** Opening Data records block **
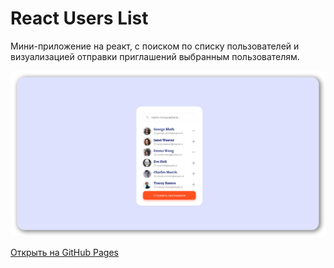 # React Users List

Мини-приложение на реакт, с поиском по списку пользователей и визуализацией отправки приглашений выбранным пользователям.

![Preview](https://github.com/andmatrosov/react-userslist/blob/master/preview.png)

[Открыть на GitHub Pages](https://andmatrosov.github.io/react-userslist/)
** Closing Data records block **
** Opening Data records block **
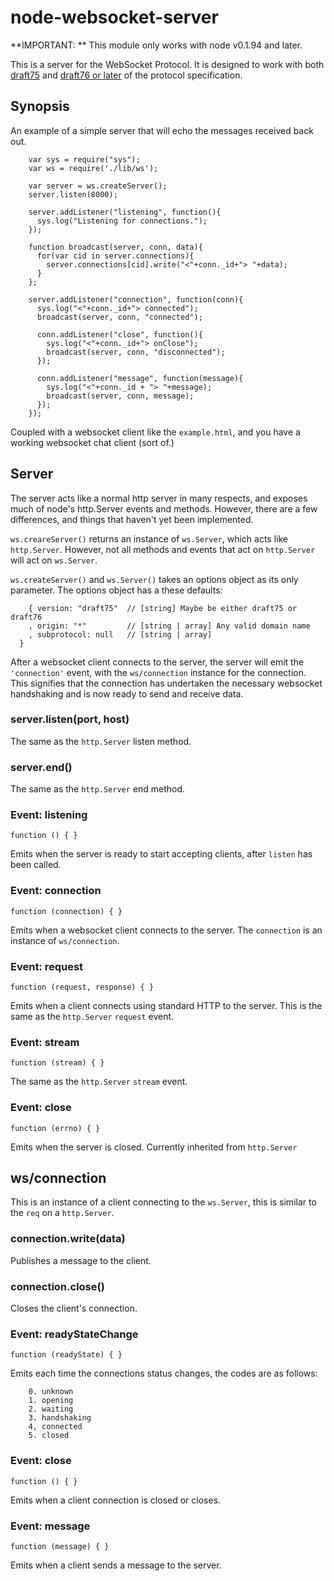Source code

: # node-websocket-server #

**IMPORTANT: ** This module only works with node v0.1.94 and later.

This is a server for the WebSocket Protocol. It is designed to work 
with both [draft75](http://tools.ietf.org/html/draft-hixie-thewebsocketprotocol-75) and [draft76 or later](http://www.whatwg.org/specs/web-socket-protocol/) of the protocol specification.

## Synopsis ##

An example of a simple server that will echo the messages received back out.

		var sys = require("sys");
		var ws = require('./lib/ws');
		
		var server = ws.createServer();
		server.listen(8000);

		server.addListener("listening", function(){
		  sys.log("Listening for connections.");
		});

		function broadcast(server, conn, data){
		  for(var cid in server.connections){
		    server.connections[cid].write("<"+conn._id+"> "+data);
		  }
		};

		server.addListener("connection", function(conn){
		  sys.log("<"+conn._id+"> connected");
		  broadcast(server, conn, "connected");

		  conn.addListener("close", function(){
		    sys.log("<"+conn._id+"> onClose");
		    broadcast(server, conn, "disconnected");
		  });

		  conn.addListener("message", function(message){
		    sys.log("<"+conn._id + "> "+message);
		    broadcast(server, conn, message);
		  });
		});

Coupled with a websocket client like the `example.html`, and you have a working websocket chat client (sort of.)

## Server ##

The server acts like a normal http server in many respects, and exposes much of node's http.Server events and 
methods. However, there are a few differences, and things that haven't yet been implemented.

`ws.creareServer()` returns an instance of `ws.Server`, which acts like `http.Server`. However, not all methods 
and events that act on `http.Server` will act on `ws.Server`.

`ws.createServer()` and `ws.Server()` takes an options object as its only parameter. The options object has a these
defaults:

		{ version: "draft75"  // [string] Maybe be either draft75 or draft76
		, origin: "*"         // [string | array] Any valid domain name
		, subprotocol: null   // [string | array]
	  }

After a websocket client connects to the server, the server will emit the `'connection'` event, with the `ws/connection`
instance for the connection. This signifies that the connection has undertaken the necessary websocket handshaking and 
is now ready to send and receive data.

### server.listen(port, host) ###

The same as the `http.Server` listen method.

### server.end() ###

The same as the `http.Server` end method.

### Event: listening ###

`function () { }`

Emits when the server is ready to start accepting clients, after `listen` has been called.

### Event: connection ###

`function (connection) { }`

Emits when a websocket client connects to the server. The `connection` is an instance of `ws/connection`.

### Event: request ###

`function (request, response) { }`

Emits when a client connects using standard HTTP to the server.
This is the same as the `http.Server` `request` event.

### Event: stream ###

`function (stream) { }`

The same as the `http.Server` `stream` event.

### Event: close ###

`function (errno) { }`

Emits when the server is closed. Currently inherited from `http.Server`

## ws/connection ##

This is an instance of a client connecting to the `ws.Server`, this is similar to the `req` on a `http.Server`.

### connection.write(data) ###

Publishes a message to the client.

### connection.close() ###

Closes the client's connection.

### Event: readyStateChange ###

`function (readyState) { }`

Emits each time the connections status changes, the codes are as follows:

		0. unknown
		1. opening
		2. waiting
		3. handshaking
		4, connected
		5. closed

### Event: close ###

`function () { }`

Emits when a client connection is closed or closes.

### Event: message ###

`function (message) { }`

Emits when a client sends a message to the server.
** Closing Data records block **
● **What you are asked to do**
From the records above, transcribe without alteration every line from the one with "### Event: listening ###" to the one with "3. handshaking", inclusive.

● **Worked solution**
### Event: listening ###

`function () { }`

Emits when the server is ready to start accepting clients, after `listen` has been called.

### Event: connection ###

`function (connection) { }`

Emits when a websocket client connects to the server. The `connection` is an instance of `ws/connection`.

### Event: request ###

`function (request, response) { }`

Emits when a client connects using standard HTTP to the server.
This is the same as the `http.Server` `request` event.

### Event: stream ###

`function (stream) { }`

The same as the `http.Server` `stream` event.

### Event: close ###

`function (errno) { }`

Emits when the server is closed. Currently inherited from `http.Server`

## ws/connection ##

This is an instance of a client connecting to the `ws.Server`, this is similar to the `req` on a `http.Server`.

### connection.write(data) ###

Publishes a message to the client.

### connection.close() ###

Closes the client's connection.

### Event: readyStateChange ###

`function (readyState) { }`

Emits each time the connections status changes, the codes are as follows:

		0. unknown
		1. opening
		2. waiting
		3. handshaking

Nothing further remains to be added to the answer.